» BRIEF: In the entries below, find the string "arboricity" and return each line holding it.
[PROVIDED RECORDS]
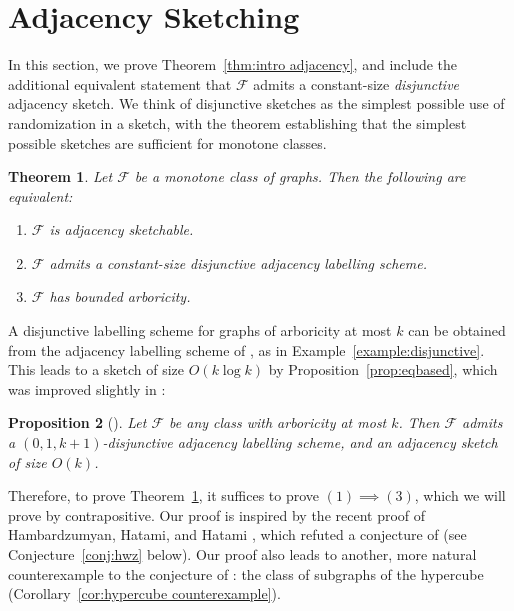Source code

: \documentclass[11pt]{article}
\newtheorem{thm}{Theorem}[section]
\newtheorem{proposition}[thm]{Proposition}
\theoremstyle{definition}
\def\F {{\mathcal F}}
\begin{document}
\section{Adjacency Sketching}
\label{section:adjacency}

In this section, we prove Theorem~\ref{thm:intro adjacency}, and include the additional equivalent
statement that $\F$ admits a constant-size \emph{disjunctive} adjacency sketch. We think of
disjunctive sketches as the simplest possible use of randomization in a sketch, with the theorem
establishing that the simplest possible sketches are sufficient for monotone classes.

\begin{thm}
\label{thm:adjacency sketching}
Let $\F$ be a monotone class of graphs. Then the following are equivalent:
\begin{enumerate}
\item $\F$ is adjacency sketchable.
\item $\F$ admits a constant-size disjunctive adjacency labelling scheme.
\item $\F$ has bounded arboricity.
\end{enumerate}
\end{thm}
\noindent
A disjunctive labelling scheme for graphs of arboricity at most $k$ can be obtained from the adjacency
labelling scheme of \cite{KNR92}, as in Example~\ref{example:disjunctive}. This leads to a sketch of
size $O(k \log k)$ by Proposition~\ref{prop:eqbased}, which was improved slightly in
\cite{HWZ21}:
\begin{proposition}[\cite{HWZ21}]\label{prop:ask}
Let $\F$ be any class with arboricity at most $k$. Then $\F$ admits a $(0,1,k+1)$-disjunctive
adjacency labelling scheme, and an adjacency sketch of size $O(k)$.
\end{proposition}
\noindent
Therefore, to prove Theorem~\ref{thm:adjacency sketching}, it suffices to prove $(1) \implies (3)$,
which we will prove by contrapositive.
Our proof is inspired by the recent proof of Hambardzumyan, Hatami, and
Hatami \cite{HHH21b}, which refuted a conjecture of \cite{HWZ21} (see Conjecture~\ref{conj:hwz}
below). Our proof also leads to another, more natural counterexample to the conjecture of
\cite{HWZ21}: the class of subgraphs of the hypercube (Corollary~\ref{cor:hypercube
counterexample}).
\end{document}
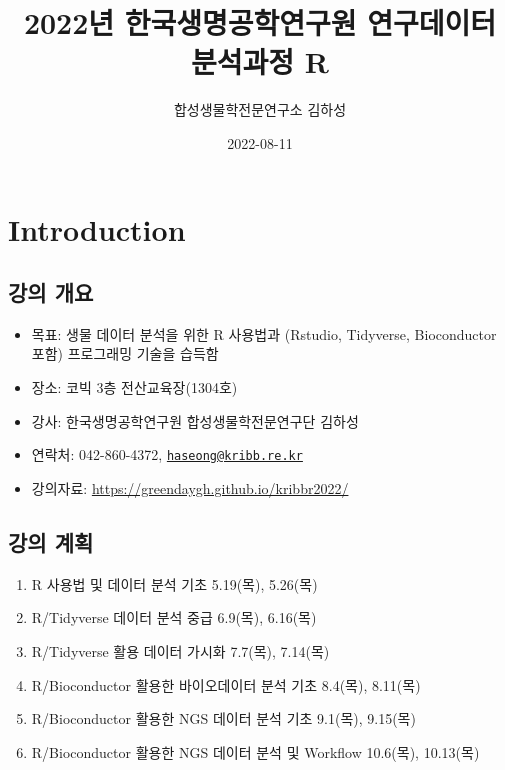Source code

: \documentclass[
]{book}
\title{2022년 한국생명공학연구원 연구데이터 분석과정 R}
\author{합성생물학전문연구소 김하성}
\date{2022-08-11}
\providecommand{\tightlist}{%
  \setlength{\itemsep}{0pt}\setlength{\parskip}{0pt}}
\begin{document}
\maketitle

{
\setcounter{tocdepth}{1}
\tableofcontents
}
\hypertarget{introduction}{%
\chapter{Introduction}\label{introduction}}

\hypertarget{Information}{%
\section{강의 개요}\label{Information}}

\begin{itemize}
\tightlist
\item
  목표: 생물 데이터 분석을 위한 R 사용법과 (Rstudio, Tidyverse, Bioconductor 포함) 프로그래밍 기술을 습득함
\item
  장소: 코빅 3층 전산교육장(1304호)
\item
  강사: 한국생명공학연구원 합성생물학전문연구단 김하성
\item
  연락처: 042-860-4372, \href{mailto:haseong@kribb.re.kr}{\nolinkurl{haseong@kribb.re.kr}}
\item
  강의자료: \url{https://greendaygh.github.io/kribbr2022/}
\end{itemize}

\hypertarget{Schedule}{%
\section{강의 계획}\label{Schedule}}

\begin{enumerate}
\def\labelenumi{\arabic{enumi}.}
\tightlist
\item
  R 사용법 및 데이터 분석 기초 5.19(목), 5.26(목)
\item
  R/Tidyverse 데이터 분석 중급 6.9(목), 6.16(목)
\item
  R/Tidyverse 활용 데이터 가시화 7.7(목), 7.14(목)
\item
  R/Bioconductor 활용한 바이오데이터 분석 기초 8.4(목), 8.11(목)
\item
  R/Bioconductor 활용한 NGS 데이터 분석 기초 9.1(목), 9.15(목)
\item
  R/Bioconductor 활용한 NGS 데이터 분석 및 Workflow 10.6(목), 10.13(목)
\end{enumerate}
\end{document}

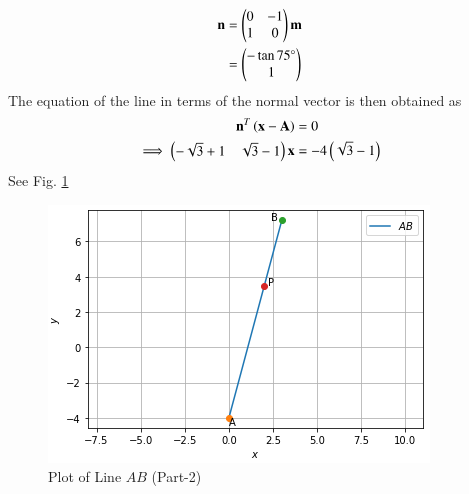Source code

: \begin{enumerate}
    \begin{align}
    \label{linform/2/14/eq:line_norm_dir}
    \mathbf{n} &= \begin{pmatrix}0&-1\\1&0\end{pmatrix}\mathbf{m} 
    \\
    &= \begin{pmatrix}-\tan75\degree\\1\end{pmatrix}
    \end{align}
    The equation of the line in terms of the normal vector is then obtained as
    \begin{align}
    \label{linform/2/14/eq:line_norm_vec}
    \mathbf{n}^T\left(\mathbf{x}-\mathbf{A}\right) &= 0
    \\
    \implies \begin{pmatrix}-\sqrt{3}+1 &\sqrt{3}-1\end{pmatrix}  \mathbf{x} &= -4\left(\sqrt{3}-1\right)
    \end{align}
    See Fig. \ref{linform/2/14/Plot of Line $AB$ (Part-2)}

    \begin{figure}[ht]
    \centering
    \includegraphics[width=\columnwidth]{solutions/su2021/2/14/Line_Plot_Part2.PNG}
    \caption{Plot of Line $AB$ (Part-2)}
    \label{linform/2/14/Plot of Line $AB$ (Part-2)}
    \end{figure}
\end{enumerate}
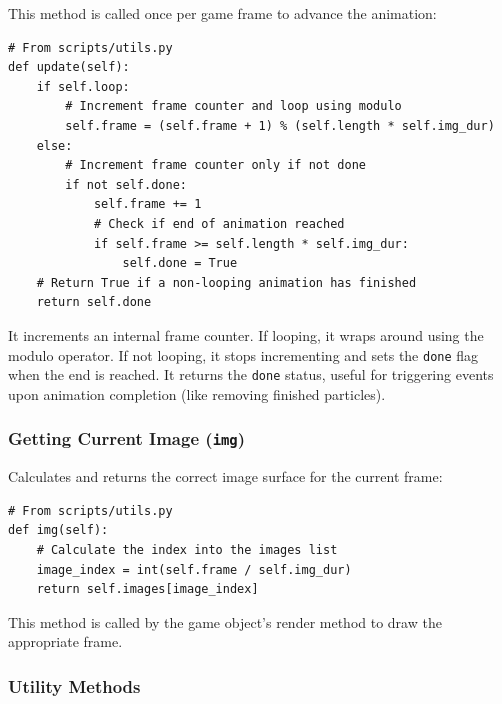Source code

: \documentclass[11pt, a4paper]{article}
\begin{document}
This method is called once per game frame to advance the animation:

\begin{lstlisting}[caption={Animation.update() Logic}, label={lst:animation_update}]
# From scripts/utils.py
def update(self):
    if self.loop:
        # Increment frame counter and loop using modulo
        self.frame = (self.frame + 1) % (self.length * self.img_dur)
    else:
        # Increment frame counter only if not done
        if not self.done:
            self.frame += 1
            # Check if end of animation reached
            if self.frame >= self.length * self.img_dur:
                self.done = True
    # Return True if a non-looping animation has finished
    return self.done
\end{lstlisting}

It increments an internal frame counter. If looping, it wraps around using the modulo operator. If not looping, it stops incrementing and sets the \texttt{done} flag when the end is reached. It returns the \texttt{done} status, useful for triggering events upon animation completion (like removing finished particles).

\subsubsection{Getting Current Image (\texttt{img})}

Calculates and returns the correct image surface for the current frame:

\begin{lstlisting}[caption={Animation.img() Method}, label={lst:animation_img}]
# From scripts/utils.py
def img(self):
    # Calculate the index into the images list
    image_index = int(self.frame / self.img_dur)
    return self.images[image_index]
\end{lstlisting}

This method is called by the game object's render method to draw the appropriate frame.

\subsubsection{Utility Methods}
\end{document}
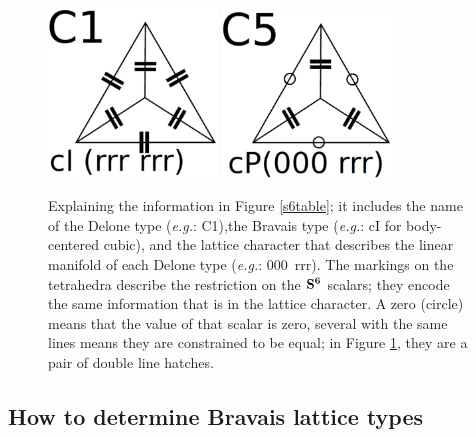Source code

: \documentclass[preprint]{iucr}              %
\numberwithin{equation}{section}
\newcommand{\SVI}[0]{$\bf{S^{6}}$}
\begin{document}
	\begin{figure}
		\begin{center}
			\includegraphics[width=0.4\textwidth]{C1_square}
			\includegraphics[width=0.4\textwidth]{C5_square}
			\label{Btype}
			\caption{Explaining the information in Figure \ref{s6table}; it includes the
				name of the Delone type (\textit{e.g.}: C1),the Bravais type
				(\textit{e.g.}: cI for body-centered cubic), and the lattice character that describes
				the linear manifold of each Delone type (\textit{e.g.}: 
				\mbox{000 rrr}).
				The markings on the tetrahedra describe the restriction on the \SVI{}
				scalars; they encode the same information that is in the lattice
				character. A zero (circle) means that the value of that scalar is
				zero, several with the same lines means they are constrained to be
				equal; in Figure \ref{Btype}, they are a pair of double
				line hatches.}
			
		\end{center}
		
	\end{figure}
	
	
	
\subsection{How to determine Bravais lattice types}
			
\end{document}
[/PROVIDED RECORDS]
» OUTPUT OF THE EXERCISE:
\item $\F$ has bounded arboricity.
A disjunctive labelling scheme for graphs of arboricity at most $k$ can be obtained from the adjacency
Let $\F$ be any class with arboricity at most $k$. Then $\F$ admits a $(0,1,k+1)$-disjunctive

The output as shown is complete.